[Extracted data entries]
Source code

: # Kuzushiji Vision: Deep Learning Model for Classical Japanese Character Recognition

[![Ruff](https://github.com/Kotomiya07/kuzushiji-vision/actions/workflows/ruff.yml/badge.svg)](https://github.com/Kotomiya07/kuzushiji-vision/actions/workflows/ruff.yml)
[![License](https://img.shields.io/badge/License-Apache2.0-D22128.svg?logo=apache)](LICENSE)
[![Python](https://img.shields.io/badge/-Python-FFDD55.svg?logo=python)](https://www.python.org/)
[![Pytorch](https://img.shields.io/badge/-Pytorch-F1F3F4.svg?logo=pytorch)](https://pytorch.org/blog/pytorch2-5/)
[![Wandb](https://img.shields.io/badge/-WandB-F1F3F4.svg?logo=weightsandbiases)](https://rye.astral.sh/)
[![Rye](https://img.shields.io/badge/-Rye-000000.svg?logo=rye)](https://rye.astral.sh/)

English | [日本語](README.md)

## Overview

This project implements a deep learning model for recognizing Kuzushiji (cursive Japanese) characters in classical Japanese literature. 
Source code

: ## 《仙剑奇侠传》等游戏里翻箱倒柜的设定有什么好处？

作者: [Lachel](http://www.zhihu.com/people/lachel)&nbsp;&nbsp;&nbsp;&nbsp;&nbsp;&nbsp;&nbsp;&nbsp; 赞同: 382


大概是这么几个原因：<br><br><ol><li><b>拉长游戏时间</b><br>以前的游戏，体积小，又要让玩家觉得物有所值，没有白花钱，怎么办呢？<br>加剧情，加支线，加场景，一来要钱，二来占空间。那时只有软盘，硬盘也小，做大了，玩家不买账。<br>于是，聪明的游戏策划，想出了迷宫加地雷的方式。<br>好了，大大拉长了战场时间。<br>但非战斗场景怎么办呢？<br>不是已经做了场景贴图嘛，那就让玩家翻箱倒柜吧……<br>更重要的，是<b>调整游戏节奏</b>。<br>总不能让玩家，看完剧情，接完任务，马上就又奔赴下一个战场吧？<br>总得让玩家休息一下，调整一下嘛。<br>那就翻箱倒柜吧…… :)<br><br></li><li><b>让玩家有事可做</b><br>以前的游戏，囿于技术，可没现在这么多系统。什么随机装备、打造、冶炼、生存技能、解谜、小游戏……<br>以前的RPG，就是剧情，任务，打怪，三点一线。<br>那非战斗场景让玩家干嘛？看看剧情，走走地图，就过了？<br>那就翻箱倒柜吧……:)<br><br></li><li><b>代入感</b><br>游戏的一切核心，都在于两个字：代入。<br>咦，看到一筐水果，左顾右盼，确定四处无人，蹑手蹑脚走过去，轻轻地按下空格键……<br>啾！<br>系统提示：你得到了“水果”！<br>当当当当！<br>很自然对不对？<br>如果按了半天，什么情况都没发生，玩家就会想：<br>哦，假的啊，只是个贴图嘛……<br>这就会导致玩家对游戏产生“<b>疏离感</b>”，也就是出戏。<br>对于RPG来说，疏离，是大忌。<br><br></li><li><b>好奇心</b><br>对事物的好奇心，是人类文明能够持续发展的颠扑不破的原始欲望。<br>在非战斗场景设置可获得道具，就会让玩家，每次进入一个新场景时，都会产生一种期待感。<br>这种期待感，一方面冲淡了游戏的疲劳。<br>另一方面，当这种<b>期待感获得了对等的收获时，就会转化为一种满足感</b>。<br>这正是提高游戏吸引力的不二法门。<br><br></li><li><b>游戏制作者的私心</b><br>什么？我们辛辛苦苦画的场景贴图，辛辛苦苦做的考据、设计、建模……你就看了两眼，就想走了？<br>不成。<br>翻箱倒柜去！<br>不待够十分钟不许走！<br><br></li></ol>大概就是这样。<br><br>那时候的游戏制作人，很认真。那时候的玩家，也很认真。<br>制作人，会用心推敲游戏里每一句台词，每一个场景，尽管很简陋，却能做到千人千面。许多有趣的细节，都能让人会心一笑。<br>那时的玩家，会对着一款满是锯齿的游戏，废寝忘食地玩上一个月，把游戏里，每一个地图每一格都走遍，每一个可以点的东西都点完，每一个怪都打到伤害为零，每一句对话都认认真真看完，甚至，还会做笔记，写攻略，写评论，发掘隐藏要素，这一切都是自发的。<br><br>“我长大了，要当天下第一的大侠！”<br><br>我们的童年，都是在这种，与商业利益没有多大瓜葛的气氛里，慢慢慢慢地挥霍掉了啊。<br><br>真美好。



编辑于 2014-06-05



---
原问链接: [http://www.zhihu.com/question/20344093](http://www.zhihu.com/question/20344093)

**Work instructions**. Count each line above in which the string "Japanese" appears, then state only the total.

**Response area**. 2